With jhash3 we can gain 3.6k and un-inlining shrinks the code with an additional
5.2k. In the patch I left jhash(3) inlined.

Uniformity

According to Bob Jenkins, lookup3() mixes better than lookup2(): it passes
the check that every input bit changes every output bit 50% of the time, while
lookup2() failed it. In order to verify it I added jhash3 to the cttest program,
which tests hash functions with (artifical, worst case) netfilter conntrack data
and calculates the statistics (chi-square, probability of longest bucket, etc).
You can find the program and the results here:
http://www.kfki.hu/~kadlec/sw/netfilter/ct3/ - to sum up, lookup3() produces
uniform key values and no weakness could be spotted.

Many thanks to Eric Dumazet for his thorough reviewing.

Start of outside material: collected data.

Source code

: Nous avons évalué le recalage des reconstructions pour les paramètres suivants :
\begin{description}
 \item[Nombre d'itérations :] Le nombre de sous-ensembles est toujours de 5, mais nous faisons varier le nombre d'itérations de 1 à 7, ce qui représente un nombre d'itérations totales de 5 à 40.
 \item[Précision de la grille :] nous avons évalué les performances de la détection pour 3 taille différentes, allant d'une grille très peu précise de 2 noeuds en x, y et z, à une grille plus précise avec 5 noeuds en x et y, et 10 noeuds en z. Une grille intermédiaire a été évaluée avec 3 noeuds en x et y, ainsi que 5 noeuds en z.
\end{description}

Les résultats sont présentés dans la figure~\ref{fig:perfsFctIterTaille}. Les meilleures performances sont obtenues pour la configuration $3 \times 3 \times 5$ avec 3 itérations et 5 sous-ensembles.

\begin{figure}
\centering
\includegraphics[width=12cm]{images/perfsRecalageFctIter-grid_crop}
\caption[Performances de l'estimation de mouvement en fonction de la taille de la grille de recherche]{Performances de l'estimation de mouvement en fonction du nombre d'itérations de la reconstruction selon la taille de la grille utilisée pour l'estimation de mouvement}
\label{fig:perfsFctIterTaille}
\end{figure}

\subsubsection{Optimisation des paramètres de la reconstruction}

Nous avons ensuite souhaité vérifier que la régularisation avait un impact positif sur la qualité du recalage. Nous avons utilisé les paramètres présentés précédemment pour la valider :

Dave applied the first patch to net-next-2.6.

Jozsef Kadlecsik (2):
Remove calls to jhash internals
The new jhash implementation

include/linux/jhash.h | 183 ++++++++++++++++++++++----------------
net/ipv6/inet6_connection_sock.c | 18 ++--
net/ipv6/reassembly.c | 36 ++++----
3 files changed, 129 insertions(+), 108 deletions(-)

2010-12-03 12:39:07

by Jozsef Kadlecsik

[permalink] [raw]
Subject: [PATCH 2/2] The new jhash implementation

The current jhash.h implements the lookup2() hash function by Bob Jenkins.
However, lookup2() is outdated as Bob wrote a new hash function called
lookup3(). The patch replaces the lookup2() implementation of the 'jhash*'
functions with that of lookup3().

You can read a longer comparison of the two and other hash functions at
http://burtleburtle.net/bob/hash/doobs.html.
---
include/linux/jhash.h | 183 ++++++++++++++++++++++++++++---------------------
1 files changed, 105 insertions(+), 78 deletions(-)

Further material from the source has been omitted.